Note: In a comment below, M.M. points out that using values of type char to initialize an array of type char * isn't allowed by the C standard. In my experience, compilers typically warn about this kind of thing (you should've gotten several warnings like warning: incompatible integer to pointer conversion initializing 'char *' with an expression of type 'int' when you compiled your code), but they'll still soldier on and compile the code. In summary: 1) Don't do that, and 2) different compilers may do different things in this situation.
I know that '[]' is used to dereference and get the value of the address the pointer is pointing at but it is also used to access array elements and the only reasonable explanation here is that it does both at the same time.
An array in C is a single contiguous piece of memory in which a number of values, all of the same type and size, are arranged one after another. The [] operator accesses individual values within the array by calculating an offset from the array's base address and using that to get the value. I think the thing that's confusing in your example is that you've created an array of char *, but with values that look like char. As far as the compiler is concerned, though, 'a' (a.k.a. 97, a.k.a. 0x61) is an acceptable value for a pointer to a character, and you could dereference that and get whatever character is stored at location 0x61. (In reality, doing that might cause an exception; the lowest region of memory is reserved on many machines.)
I know that [] is used to dereference and get the value of the adress the pointer is pointing at but it is also used to access array elements and the only reasonable explanation here is that it does both at the same time. Is this how I should think about it?

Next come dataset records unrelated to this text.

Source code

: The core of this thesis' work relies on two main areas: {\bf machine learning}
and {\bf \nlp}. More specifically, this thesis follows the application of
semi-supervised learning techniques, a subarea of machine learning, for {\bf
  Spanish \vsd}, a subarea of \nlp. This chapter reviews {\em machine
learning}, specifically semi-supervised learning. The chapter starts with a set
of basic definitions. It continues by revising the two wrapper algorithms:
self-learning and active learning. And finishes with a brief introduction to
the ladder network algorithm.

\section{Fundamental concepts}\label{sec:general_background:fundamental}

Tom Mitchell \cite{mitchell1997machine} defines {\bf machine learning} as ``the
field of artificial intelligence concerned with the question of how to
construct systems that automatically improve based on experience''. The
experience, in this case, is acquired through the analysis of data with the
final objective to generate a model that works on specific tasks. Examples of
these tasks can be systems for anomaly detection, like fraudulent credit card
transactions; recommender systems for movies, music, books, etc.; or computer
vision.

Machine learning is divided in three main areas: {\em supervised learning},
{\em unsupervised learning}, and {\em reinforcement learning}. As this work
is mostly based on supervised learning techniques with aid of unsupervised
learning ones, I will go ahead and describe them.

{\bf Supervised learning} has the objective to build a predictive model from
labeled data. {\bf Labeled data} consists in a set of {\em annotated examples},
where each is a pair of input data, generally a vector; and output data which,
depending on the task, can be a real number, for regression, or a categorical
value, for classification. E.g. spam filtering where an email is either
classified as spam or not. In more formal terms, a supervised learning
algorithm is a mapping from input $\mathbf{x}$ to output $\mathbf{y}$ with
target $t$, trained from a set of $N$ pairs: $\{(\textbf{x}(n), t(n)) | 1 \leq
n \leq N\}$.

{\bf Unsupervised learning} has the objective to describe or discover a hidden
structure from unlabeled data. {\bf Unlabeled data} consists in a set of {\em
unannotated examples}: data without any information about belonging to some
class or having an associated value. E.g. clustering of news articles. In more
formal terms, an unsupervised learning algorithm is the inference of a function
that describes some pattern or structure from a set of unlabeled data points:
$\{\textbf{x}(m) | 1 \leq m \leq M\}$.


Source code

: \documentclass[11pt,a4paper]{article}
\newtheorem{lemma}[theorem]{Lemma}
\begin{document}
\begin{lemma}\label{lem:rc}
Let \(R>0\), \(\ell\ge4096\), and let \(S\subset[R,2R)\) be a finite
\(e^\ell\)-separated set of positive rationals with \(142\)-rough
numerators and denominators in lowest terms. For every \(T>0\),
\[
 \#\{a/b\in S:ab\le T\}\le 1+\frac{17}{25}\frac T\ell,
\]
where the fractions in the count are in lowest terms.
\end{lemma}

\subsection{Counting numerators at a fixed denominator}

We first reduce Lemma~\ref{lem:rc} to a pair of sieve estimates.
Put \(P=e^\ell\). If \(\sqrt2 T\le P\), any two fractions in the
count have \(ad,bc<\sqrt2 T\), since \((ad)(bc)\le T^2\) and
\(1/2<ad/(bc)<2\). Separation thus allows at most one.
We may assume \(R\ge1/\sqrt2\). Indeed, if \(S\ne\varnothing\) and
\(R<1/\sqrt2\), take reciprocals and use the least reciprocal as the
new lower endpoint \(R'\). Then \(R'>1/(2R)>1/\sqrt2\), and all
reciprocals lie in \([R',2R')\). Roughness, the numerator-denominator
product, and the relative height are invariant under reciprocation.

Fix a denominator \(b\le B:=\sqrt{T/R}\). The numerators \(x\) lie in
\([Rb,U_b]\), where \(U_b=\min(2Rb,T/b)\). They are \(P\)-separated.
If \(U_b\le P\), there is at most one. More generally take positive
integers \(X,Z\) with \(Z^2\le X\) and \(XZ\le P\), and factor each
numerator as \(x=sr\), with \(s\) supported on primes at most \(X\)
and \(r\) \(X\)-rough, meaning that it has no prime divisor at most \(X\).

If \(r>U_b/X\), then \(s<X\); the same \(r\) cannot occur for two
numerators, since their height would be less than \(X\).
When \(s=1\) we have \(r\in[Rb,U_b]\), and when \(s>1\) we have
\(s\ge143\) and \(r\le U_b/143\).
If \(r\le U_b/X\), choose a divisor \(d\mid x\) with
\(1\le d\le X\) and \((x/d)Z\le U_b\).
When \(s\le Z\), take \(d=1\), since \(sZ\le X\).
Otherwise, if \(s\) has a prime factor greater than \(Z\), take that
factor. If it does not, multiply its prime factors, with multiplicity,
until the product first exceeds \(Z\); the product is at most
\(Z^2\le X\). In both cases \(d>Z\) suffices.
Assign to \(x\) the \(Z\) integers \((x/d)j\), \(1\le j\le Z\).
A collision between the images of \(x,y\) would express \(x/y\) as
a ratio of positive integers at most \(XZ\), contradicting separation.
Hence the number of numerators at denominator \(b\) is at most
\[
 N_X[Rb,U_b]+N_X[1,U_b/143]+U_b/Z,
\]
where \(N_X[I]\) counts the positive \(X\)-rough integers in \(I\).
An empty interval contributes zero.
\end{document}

No. [] is used (in the place you use it) to indicate an array in which the initializer will state the number of elements the array has. Derreferencing a pointer is done with the * left unary operator.
The expression
char *array[] = ...
is used to declare an array of pointers to chars, that will be initialized (normally) with a list of string literals, like these:
char *array[] = { "First string", "Second string", "third string" };
and
char array[] = { 'a', 'b', 'c', 'd' };
making use of the information given above, declares an array of characters with space for four characters, and initialized with array[0] = 'a', array[1] = 'b', array[2] = 'c', array[3] = 'd'.
So the first example will give you an error when trying to initialize an array cell (of pointer to char type) with an integer value (a char is a type of integer) and the second example will compile and execute fine.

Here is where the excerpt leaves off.